TrueNAS NFS random crash

I’ve been experiencing the same behaviour. The NFS server just starts freezing randomly, and all the clients will hang indefinitely as well. The only way is to reboot the pc.

I’ve tried several releases of Dragonfish, none of them solved. I’ve also updated to Electric Eel last week and tried Stebu’s fix to limit the amount of RAM assigned to ARC. The system worked stable for about 8 days, and then it happened again.

If possible, I’ll try Cobia to see if that fixes it.

If possible, please try the 25.04 (Fangtooth) BETA. It’s running with Linux 6.12 and has possible fixes for issues reported here.

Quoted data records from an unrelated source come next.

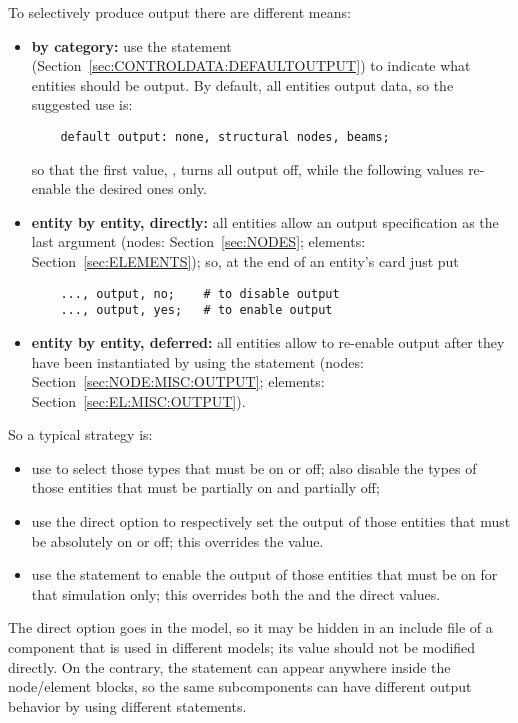 To selectively produce output there are different means:
\begin{itemize}
\item \textbf{by category:} use the  statement
(Section~\ref{sec:CONTROLDATA:DEFAULTOUTPUT}) to indicate what entities
should be output.
By default, all entities output data, so the suggested use is:
\begin{verbatim}
    default output: none, structural nodes, beams;
\end{verbatim}
so that the first value, , turns all output off, while the
following values re-enable the desired ones only.

\item \textbf{entity by entity, directly:}
all entities allow an output specification as the last argument
(nodes: Section~\ref{sec:NODES}; elements: Section~\ref{sec:ELEMENTS});
so, at the end of an entity's card just put
\begin{verbatim}
    ..., output, no;    # to disable output
    ..., output, yes;   # to enable output
\end{verbatim}

\item \textbf{entity by entity, deferred:}
all entities allow to re-enable output after they have
been instantiated by using the  statement
(nodes: Section~\ref{sec:NODE:MISC:OUTPUT};
elements: Section~\ref{sec:EL:MISC:OUTPUT}).
\end{itemize}

So a typical strategy is:
\begin{itemize}
\item use  to select those types that must be on or off;
also disable the types of those entities that must be partially 
on and partially off;
\item use the direct option to respectively set the output
of those entities that must be absolutely on or off; this overrides
the  value.
\item use the  statement to enable the output of those
entities that must be on for that simulation only; this overrides
both the  and the direct values.
\end{itemize}

The direct option goes in the model, so it may be hidden 
in an include file of a component that is used in different models;
its value should not be modified directly.
On the contrary, the  statement can appear anywhere
inside the node/element blocks, so the same subcomponents can have
different output behavior by using different  statements.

Unfortunately, Fangtooth also has the same crash issue. Just had a nfs crash today and had to reboot TrueNAS.

If possible could you post your TrueNAS OS version and the log message associated with the crash?

Edition:
 Community 
Version:
25.04.0
------------[ cut here ]------------
cb_status=-521 tk_status=-10036
WARNING: CPU: 1 PID: 14893 at fs/nfsd/nfs4callback.c:1339 nfsd4_cb_done+0x4e5/0x550 [nfsd]
Modules linked in: tcp_diag(E) inet_diag(E) rpcsec_gss_krb5(E) xt_conntrack(E) nft_chain_nat(E) xt_MASQUERADE(E) nf_nat(E) nf_conntrack(E) nf_defrag_ipv6(E) nf_defrag_ipv4(E) bridge(E) stp(E) llc(E) xfrm_user(E) xfrm_algo(E) xt_addrtype(E) nft_compat(E) nf_tables(E) libcrc32c(E) crc32c_generic(E) nfnetlink(E) nvme_fabrics(E) nvme_core(E) overlay(E) vsock_loopback(E) vmw_vsock_virtio_transport_common(E) vmw_vsock_vmci_transport(E) vsock(E) binfmt_misc(E) ntb_netdev(E) ntb_transport(E) ntb_split(E) ntb(E) ioatdma(E) dca(E) ib_core(E) intel_rapl_msr(E) intel_rapl_common(E) crct10dif_pclmul(E) ghash_clmulni_intel(E) sha512_ssse3(E) sha256_ssse3(E) sha1_ssse3(E) aesni_intel(E) gf128mul(E) crypto_simd(E) cryptd(E) rapl(E) vmw_balloon(E) snd_pcm(E) snd_timer(E) snd(E) soundcore(E) pcspkr(E) vmwgfx(E) drm_ttm_helper(E) ttm(E) drm_kms_helper(E) ac(E) vmw_vmci(E) button(E) joydev(E) evdev(E) serio_raw(E) sg(E) loop(E) nfsd(E) auth_rpcgss(E) nfs_acl(E) lockd(E) grace(E) drm(E) efi_pstore(E) configfs(E) sunrpc(E)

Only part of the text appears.